Is it simply effective enough to ignore little Rover's behavior when he is running off in the park? Can we simply ignore Bonnie barking & wait for the silence in order for us to reward the quiet behavior?
So where does punishment come into all of this?
There are times where dogs do need to be punished. If the dog is doing something which is highly dangerous we need to ensure that this dangerous behavior is reduced & eliminated.
If you mention the word 'punishment' in any form of dog training the first things that come into people's minds are check chains, E-collars & rolled up newspaper!
Very often the word 'correction' is used when discussing punishment because many people deem this more 'politically correct' & less harsh in terms of the mental images it creates. However, no matter what you want to call it, the use of punishment in dog training is designed to decrease the likelihood of unwanted behavior.
I don't really agree with the mantra that it is possible to train a dog without using any form of punishment.

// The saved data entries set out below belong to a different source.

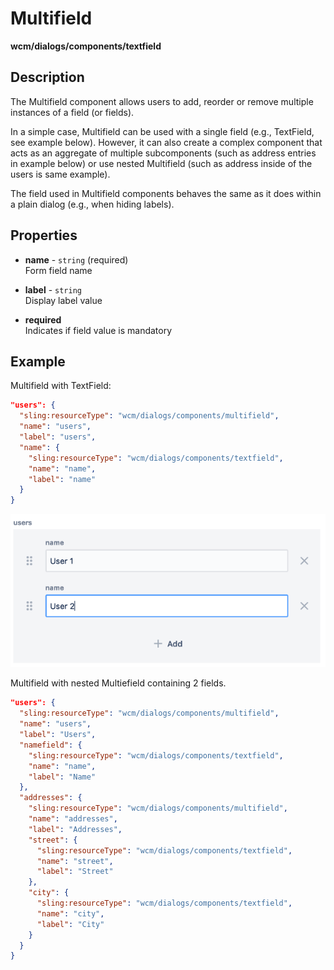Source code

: # Multifield

**wcm/dialogs/components/textfield**

## Description

The Multifield component allows users to add, reorder or remove multiple instances of a field (or fields).

In a simple case, Multifield can be used with a single field (e.g., TextField, see example below). However, it can also create a complex component that acts as an aggregate of multiple subcomponents (such as address entries in example below) or use nested Multifield (such as address inside of the users is same example).

The field used in Multifield components behaves the same as it does within a plain dialog (e.g., when hiding labels).

## Properties

- **name** - `string` (required)  
    Form field name

- **label** - `string`  
    Display label value

- **required**  
    Indicates if field value is mandatory

## Example

Multifield with TextField:

```json
"users": {
  "sling:resourceType": "wcm/dialogs/components/multifield",
  "name": "users",
  "label": "users",
  "name": {
    "sling:resourceType": "wcm/dialogs/components/textfield",
    "name": "name",
    "label": "name"
  }
}
```

![MultiField](multifield.png)

Multifield with nested Multiefield containing 2 fields.

```json
"users": {
  "sling:resourceType": "wcm/dialogs/components/multifield",
  "name": "users",
  "label": "Users",
  "namefield": {
    "sling:resourceType": "wcm/dialogs/components/textfield",
    "name": "name",
    "label": "Name"
  },
  "addresses": {
    "sling:resourceType": "wcm/dialogs/components/multifield",
    "name": "addresses",
    "label": "Addresses",
    "street": {
      "sling:resourceType": "wcm/dialogs/components/textfield",
      "name": "street",
      "label": "Street"
    },
    "city": {
      "sling:resourceType": "wcm/dialogs/components/textfield",
      "name": "city",
      "label": "City"
    }
  }
}
```
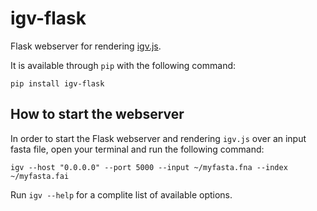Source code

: # igv-flask

Flask webserver for rendering [igv.js](https://github.com/igvteam/igv.js).

It is available through `pip` with the following command:

```
pip install igv-flask
```

## How to start the webserver

In order to start the Flask webserver and rendering `igv.js` over an input fasta file, open your terminal and run the following command:

```
igv --host "0.0.0.0" --port 5000 --input ~/myfasta.fna --index ~/myfasta.fai
```

Run `igv --help` for a complite list of available options.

Everything we do with our pups is all about fun, games & enjoyment. We use clicker training & a huge amount of positive reinforcement with our pups & I always describe myself as a reward based dog trainer - reward 'based' being the key word.
Take this example. When Izzy is in the car crate & I pull up at the park she goes mad. She is 100% ready to fly out of the car & into action. So when I lift up the crate door she'd quite happily fly out of the car at 100mph. However, I do not want her to do this, so I ask her to sit & stay. If she sits & stays I open up the crate door & let her jump out.
If however, when I open the door half way shes trying to barge past & jump out of the crate, I shut the door & ask her sit & wait. The door can end up getting open & shut a few times until she waits for me to open to crate door fully & invite her to jump out.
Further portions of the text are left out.